Data for analysis: Begin
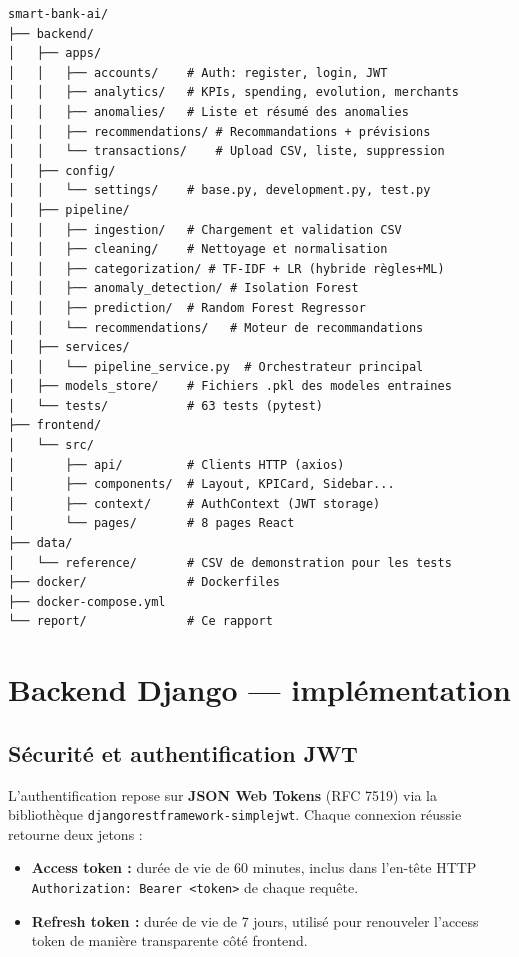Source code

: \documentclass[12pt,a4paper]{report}
\begin{document}
\begin{lstlisting}[style=bash, caption={Structure du projet Smart Bank AI},
                   label={lst:structure}]
smart-bank-ai/
├── backend/
│   ├── apps/
│   │   ├── accounts/    # Auth: register, login, JWT
│   │   ├── analytics/   # KPIs, spending, evolution, merchants
│   │   ├── anomalies/   # Liste et résumé des anomalies
│   │   ├── recommendations/ # Recommandations + prévisions
│   │   └── transactions/    # Upload CSV, liste, suppression
│   ├── config/
│   │   └── settings/    # base.py, development.py, test.py
│   ├── pipeline/
│   │   ├── ingestion/   # Chargement et validation CSV
│   │   ├── cleaning/    # Nettoyage et normalisation
│   │   ├── categorization/ # TF-IDF + LR (hybride règles+ML)
│   │   ├── anomaly_detection/ # Isolation Forest
│   │   ├── prediction/  # Random Forest Regressor
│   │   └── recommendations/   # Moteur de recommandations
│   ├── services/
│   │   └── pipeline_service.py  # Orchestrateur principal
│   ├── models_store/    # Fichiers .pkl des modeles entraines
│   └── tests/           # 63 tests (pytest)
├── frontend/
│   └── src/
│       ├── api/         # Clients HTTP (axios)
│       ├── components/  # Layout, KPICard, Sidebar...
│       ├── context/     # AuthContext (JWT storage)
│       └── pages/       # 8 pages React
├── data/
│   └── reference/       # CSV de demonstration pour les tests
├── docker/              # Dockerfiles
├── docker-compose.yml
└── report/              # Ce rapport
\end{lstlisting}

\section{Backend Django — implémentation}

\subsection{Sécurité et authentification JWT}

L'authentification repose sur \textbf{JSON Web Tokens} (RFC 7519)
via la bibliothèque \texttt{djangorestframework-simplejwt}. Chaque connexion
réussie retourne deux jetons :

\begin{itemize}[noitemsep]
  \item \textbf{Access token :} durée de vie de 60 minutes, inclus dans
    l'en-tête HTTP \texttt{Authorization: Bearer <token>} de chaque requête.
  \item \textbf{Refresh token :} durée de vie de 7 jours, utilisé pour
    renouveler l'access token de manière transparente côté frontend.
\end{itemize}
\end{document}
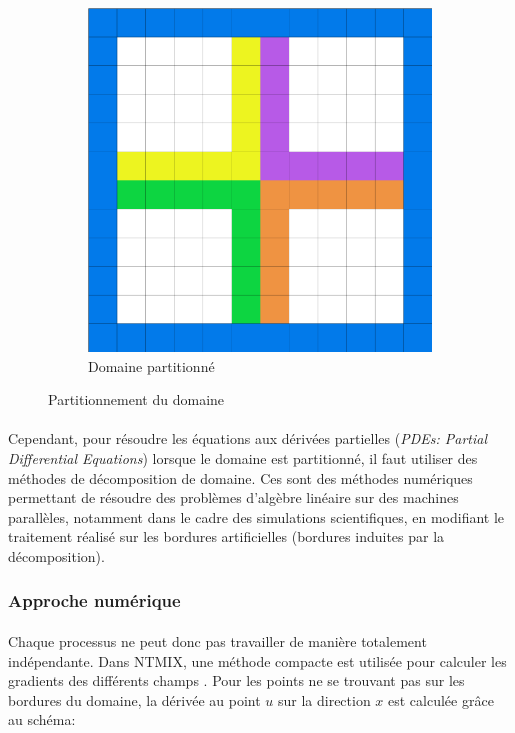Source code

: \begin{figure}[!ht]
\begin{subfigure}[b]{0.5\textwidth}
    \includegraphics[scale=0.15]{figures/partitionnedomain.png}
  \caption{\label{fig:partdom}Domaine partitionné}
  \end{subfigure}
  \caption{\label{fig:dom}Partitionnement du domaine}
\end{figure}


\paragraph{}Cependant, pour résoudre les équations aux dérivées partielles (\textit{PDEs: Partial Differential Equations}) lorsque le domaine est partitionné, il faut utiliser des méthodes de décomposition de domaine. Ces sont des méthodes numériques permettant de résoudre des problèmes d'algèbre linéaire sur des machines parallèles, notamment dans le cadre des simulations scientifiques, en modifiant le traitement réalisé sur les bordures artificielles (bordures induites par la décomposition).\cite{dolean+jolivet+nataf}


\subsubsection{Approche numérique}\label{sec:numerical_dom_decompo}

\paragraph{}Chaque processus ne peut donc pas travailler de manière totalement indépendante. Dans NTMIX, une méthode compacte est utilisée pour calculer les gradients des différents champs \cite{Hirsch:1988:NCI:63653}. Pour les points ne se trouvant pas sur les bordures du domaine, la dérivée au point $u$ sur la direction $x$ est calculée grâce au schéma:

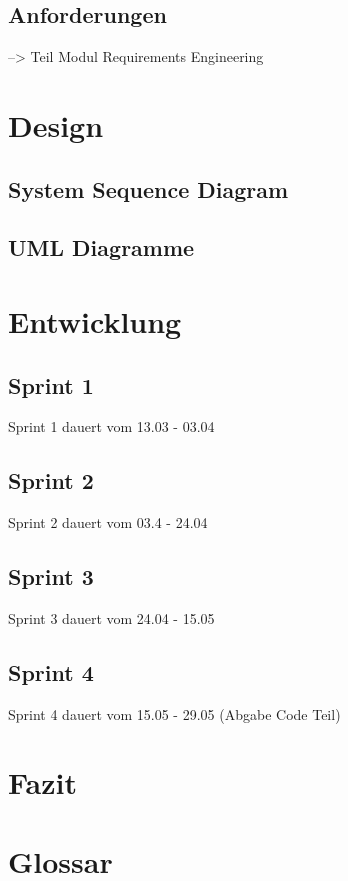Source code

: \documentclass[a4paper,parskip]{scrartcl}
\begin{document}
\subsection{Anforderungen}
--> Teil Modul Requirements Engineering

\section{Design}

\subsection{System Sequence Diagram}

\subsection{UML Diagramme}

\section{Entwicklung}
\subsection{Sprint 1}
Sprint 1 dauert vom 13.03 - 03.04
\subsection{Sprint 2}
Sprint 2 dauert vom 03.4 - 24.04
\subsection{Sprint 3}
Sprint 3 dauert vom 24.04 - 15.05
\subsection{Sprint 4}
Sprint 4 dauert vom 15.05 - 29.05 (Abgabe Code Teil)
\section{Fazit}

\section{Glossar}
\end{document}
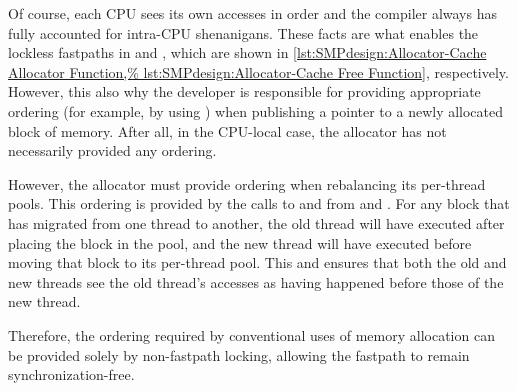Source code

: Of course, each CPU sees its own accesses in order and the compiler
always has fully accounted for intra-CPU shenanigans.
These facts are what enables the lockless fastpaths in
 and , which are shown in
\cref{lst:SMPdesign:Allocator-Cache Allocator Function,%
lst:SMPdesign:Allocator-Cache Free Function},
respectively.
However, this also why the developer is responsible for providing
appropriate ordering (for example, by using )
when publishing a pointer to a newly allocated block of memory.
After all, in the CPU-local case, the allocator has not necessarily
provided any ordering.

However, the allocator must provide ordering when rebalancing its
per-thread pools.
This ordering is provided by the calls to  and
 from  and .
For any block that has migrated from one thread to another, the old
thread will have executed  after
placing the block in the  pool, and the new thread will
have executed  before moving that
block to its per-thread pool.
This  and  ensures that both the
old and new threads see the old thread's accesses as having happened
before those of the new thread.

\QuickQuizEnd

Therefore, the ordering required by conventional uses of memory allocation
can be provided solely by non-fastpath locking, allowing the fastpath to
remain synchronization-free.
Data for analysis: End
Assignment: Match on "when": copy every line in the records that has it.

Written response:
when publishing a pointer to a newly allocated block of memory.
However, the allocator must provide ordering when rebalancing its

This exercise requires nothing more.